Work instruction -> Print out the data below in full, exactly as written.

Items from a data source
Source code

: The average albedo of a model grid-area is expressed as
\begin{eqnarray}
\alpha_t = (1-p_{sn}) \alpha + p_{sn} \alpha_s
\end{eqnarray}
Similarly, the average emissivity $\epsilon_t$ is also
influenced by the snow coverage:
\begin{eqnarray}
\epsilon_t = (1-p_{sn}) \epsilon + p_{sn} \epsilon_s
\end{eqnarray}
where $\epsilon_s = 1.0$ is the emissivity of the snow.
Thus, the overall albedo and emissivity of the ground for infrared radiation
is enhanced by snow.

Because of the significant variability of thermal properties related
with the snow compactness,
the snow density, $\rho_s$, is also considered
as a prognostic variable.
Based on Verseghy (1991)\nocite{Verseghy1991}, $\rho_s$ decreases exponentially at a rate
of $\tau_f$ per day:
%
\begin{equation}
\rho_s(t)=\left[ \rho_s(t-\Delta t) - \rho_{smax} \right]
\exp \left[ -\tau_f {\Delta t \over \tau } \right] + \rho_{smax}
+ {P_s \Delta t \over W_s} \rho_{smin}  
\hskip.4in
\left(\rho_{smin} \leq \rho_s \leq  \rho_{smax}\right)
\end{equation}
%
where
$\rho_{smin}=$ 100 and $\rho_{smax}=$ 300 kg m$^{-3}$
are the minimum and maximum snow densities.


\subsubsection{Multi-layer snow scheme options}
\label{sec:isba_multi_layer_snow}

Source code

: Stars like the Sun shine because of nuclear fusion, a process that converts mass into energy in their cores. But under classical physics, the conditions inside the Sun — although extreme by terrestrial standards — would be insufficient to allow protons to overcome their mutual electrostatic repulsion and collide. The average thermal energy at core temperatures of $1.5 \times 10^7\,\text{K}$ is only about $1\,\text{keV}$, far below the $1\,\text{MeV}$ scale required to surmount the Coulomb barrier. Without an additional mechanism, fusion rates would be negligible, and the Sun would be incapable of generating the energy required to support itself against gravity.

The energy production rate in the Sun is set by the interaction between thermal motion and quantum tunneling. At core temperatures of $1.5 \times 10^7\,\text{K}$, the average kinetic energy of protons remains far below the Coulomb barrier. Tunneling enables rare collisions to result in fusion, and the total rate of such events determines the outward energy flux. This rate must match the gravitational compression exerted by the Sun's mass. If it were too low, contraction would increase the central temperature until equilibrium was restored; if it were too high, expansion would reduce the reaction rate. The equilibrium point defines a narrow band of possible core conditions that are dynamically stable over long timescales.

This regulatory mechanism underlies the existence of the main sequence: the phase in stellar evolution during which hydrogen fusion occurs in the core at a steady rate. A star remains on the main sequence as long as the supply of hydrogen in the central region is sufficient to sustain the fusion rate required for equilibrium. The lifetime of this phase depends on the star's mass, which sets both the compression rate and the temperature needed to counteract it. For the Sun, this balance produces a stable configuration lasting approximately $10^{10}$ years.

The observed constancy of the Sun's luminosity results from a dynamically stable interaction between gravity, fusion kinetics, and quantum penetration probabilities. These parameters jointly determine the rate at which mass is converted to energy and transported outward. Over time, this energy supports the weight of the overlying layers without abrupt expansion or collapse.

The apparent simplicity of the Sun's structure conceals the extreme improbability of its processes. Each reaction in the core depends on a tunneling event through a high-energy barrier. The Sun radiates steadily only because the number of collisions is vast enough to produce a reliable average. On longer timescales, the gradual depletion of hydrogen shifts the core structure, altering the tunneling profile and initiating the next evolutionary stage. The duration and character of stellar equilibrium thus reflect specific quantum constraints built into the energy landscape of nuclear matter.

Result for this exercise ->
Source code

: The average albedo of a model grid-area is expressed as
\begin{eqnarray}
\alpha_t = (1-p_{sn}) \alpha + p_{sn} \alpha_s
\end{eqnarray}
Similarly, the average emissivity $\epsilon_t$ is also
influenced by the snow coverage:
\begin{eqnarray}
\epsilon_t = (1-p_{sn}) \epsilon + p_{sn} \epsilon_s
\end{eqnarray}
where $\epsilon_s = 1.0$ is the emissivity of the snow.
Thus, the overall albedo and emissivity of the ground for infrared radiation
is enhanced by snow.

Because of the significant variability of thermal properties related
with the snow compactness,
the snow density, $\rho_s$, is also considered
as a prognostic variable.
Based on Verseghy (1991)\nocite{Verseghy1991}, $\rho_s$ decreases exponentially at a rate
of $\tau_f$ per day:
%
\begin{equation}
\rho_s(t)=\left[ \rho_s(t-\Delta t) - \rho_{smax} \right]
\exp \left[ -\tau_f {\Delta t \over \tau } \right] + \rho_{smax}
+ {P_s \Delta t \over W_s} \rho_{smin}  
\hskip.4in
\left(\rho_{smin} \leq \rho_s \leq  \rho_{smax}\right)
\end{equation}
%
where
$\rho_{smin}=$ 100 and $\rho_{smax}=$ 300 kg m$^{-3}$
are the minimum and maximum snow densities.


\subsubsection{Multi-layer snow scheme options}
\label{sec:isba_multi_layer_snow}

Source code

: Stars like the Sun shine because of nuclear fusion, a process that converts mass into energy in their cores. But under classical physics, the conditions inside the Sun — although extreme by terrestrial standards — would be insufficient to allow protons to overcome their mutual electrostatic repulsion and collide. The average thermal energy at core temperatures of $1.5 \times 10^7\,\text{K}$ is only about $1\,\text{keV}$, far below the $1\,\text{MeV}$ scale required to surmount the Coulomb barrier. Without an additional mechanism, fusion rates would be negligible, and the Sun would be incapable of generating the energy required to support itself against gravity.

The energy production rate in the Sun is set by the interaction between thermal motion and quantum tunneling. At core temperatures of $1.5 \times 10^7\,\text{K}$, the average kinetic energy of protons remains far below the Coulomb barrier. Tunneling enables rare collisions to result in fusion, and the total rate of such events determines the outward energy flux. This rate must match the gravitational compression exerted by the Sun's mass. If it were too low, contraction would increase the central temperature until equilibrium was restored; if it were too high, expansion would reduce the reaction rate. The equilibrium point defines a narrow band of possible core conditions that are dynamically stable over long timescales.

This regulatory mechanism underlies the existence of the main sequence: the phase in stellar evolution during which hydrogen fusion occurs in the core at a steady rate. A star remains on the main sequence as long as the supply of hydrogen in the central region is sufficient to sustain the fusion rate required for equilibrium. The lifetime of this phase depends on the star's mass, which sets both the compression rate and the temperature needed to counteract it. For the Sun, this balance produces a stable configuration lasting approximately $10^{10}$ years.

The observed constancy of the Sun's luminosity results from a dynamically stable interaction between gravity, fusion kinetics, and quantum penetration probabilities. These parameters jointly determine the rate at which mass is converted to energy and transported outward. Over time, this energy supports the weight of the overlying layers without abrupt expansion or collapse.

The apparent simplicity of the Sun's structure conceals the extreme improbability of its processes. Each reaction in the core depends on a tunneling event through a high-energy barrier. The Sun radiates steadily only because the number of collisions is vast enough to produce a reliable average. On longer timescales, the gradual depletion of hydrogen shifts the core structure, altering the tunneling profile and initiating the next evolutionary stage. The duration and character of stellar equilibrium thus reflect specific quantum constraints built into the energy landscape of nuclear matter.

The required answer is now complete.